How to predict effects of different aminoacids - (Apr/04/2007 )
Hi,
I don't have much expertise in proteomics or protein analysis, just the basis. After long time I have obtained a plasmid which has most of the sequence right. It is a recombinant fusion protein. In one of the proteins, there are three aminoacids differences between the published sequence and that in my plasmid. I was wondering if these aminoacids could make my protein behaves much differently to the native one. I believe that the answer is no because two of them are in the cytosolic part and the other in the extracellular side, so insertion into the plasme membrane should be possible. The two potential trasnmembrane domains don't show any difference. I think I may get away with this when I publish that data and start to transfect this construc as soon as possible. What thiings could happen due to these minor differences? Do you think the referees can say something like if it is not exactly similar then your data is not valid?
I just want a rough idea. What do you think about this? All opinions appreciated.
By the way, is there any easy way (software for instance) I can get this knowledge?
Thanks,
A puzzled graduate student
I am not expert. but i have some opinions...
It's possible to have difference of these 2 proteins. For example, if the mutation sites are important for interacting with other proteins, or these 3 aminoacides originally were charged but changed to Alanine, etc..
However, the published one maybe a mutant instead of yours.... 
OK, what residues have been changed? Where are they in the sequence? You said that you got this plasmid after a long time and a lot of work: did you make the construct yourself, or did you get it from a collaborator? If you did it all yourself, have you sequenced in both directions just to make sure there wasn't some funny sequencing artefact?
You could try putting the different sequences through an algorithm that looks at protein domains to see if they are expected to change any function. Or you could try some functional studies and see if they affect the protein.
If you are really worried about the mutations, you could try some in situ mutagenesis (but that is a fiar bit of work, so you'd want to be sure it was worth it).
Alternately, if you are confident that the differences are real, just note that there is a difference between the two constructs (yours and the published one).
Thanks for the advice. Yes, I have checked twice the sequence and probably I will do once more.
Where can I get such algorithms? Can I use them easily?
About the functional studies, I'm going to do them, but if these aminoacid differences make a big change and I can predict it theorically with such algorithms, it will save me a lot of time.
Thanks for the advice.

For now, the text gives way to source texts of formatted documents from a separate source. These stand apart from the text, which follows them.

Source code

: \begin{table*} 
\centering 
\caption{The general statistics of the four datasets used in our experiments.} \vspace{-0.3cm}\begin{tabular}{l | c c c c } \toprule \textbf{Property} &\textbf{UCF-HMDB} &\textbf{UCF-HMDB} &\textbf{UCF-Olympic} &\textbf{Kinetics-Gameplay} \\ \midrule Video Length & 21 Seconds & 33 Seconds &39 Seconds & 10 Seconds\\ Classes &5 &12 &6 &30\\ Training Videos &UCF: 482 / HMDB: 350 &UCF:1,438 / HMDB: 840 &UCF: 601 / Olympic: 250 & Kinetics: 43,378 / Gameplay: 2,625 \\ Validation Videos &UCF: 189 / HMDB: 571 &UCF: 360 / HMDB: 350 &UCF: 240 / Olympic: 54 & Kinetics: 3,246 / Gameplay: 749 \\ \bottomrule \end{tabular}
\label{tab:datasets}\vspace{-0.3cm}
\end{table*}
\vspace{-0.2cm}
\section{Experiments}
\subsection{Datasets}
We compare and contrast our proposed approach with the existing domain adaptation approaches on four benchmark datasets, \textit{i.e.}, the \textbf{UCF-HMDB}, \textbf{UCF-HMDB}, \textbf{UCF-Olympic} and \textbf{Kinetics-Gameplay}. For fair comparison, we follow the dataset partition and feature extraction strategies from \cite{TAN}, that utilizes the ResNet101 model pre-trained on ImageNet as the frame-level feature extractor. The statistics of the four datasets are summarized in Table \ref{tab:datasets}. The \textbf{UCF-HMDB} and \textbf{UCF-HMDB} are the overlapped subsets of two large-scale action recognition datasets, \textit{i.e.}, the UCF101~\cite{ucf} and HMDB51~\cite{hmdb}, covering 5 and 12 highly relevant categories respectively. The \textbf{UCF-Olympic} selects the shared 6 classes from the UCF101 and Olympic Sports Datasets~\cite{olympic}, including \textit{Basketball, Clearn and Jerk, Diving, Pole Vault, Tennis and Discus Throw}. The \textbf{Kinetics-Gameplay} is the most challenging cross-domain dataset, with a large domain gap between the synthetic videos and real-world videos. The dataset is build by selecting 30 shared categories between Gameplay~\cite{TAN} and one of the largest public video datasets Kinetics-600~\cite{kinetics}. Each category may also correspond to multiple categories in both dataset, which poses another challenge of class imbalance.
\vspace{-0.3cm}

Yes, I have checked twice the sequence and probably I will do once more.
Where can I get such algorithms? Can I use them easily?

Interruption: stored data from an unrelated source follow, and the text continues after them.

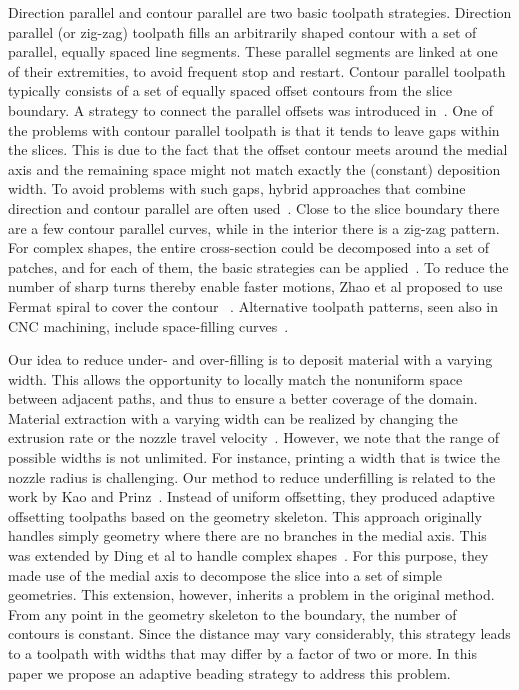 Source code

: Direction parallel and contour parallel are two basic toolpath strategies.
Direction parallel (or zig-zag) toolpath fills an arbitrarily shaped contour with a set of parallel, equally spaced line segments.
These parallel segments are linked at one of their extremities, to avoid frequent stop and restart.
Contour parallel toolpath typically consists of a set of equally spaced offset contours from the slice boundary.
A strategy to connect the parallel offsets was introduced in~\cite{KUIPERS2019CAD}.
One of the problems with contour parallel toolpath is that it tends to leave gaps within the slices.
This is due to the fact that the offset contour meets around the medial axis and the remaining space might not match exactly the (constant) deposition width.
To avoid problems with such gaps, hybrid approaches that combine direction and contour parallel are often used~\cite{Mcmains2000DETC,Jin2013adaptive}.
Close to the slice boundary there are a few contour parallel curves, while in the interior there is a zig-zag pattern.
For complex shapes, the entire cross-section could be decomposed into a set of patches, and for each of them, the basic strategies can be applied~\cite{Ding2014}.
To reduce the number of sharp turns thereby enable faster motions, Zhao et al proposed to use Fermat spiral to cover the contour ~\cite{Zhao2016}.
Alternative toolpath patterns, seen also in CNC machining, include space-filling curves~\cite{Cox1994CAD,Griffiths1994,Shaikh2016}.

Our idea to reduce under- and over-filling is to deposit material with a varying width.
This allows the opportunity to locally match the nonuniform space between adjacent paths, and thus to ensure a better coverage of the domain.
Material extraction with a varying width can be realized by changing the extrusion rate or the nozzle travel velocity~\cite{Ertay2018}.
However, we note that the range of possible widths is not unlimited. For instance, printing a width that is twice the nozzle radius is challenging.
Our method to reduce underfilling is related to the work by Kao and Prinz~\cite{kao1998optimal}.
Instead of uniform offsetting, they produced adaptive offsetting toolpaths based on the geometry skeleton.
This approach originally handles simply geometry where there are no branches in the medial axis.
This was extended by Ding et al to handle complex shapes~\cite{Ding2016a}.
For this purpose, they made use of the medial axis to decompose the slice into a set of simple geometries.
This extension, however, inherits a problem in the original method.
From any point in the geometry skeleton to the boundary, the number of contours is constant.
Since the distance may vary considerably, this strategy leads to a toolpath with widths that may differ by a factor of two or more.
In this paper we propose an adaptive beading strategy to address this problem.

About the functional studies, I'm going to do them, but if these aminoacid differences make a big change and I can predict it theorically with such algorithms, it will save me a lot of time.
Hi.
First of all, my apologies about the prediction algorithms, I must have been thinking of something else (must be old age finally catching up!). My first guess is that the mutations won't make too much difference as long as they are a conservative change. What organism did you use to get your gene? It could be you have a case of regular polymorphism, rather than a mutation of the "real" sequence...
There's only one way to really know the effect, and I think you can guess what that is!
there is no way you can get away with that!!!! no referee will except your conclutions cause you will never know how this mutation efect your protein/enzyme. if you had the wild type and could prouve experimentaly that this changes don't matter - that is a different thing. but now you are waisting your time! you beter go back and repair the mutations. never take the short cuts - it doesnt work in biology.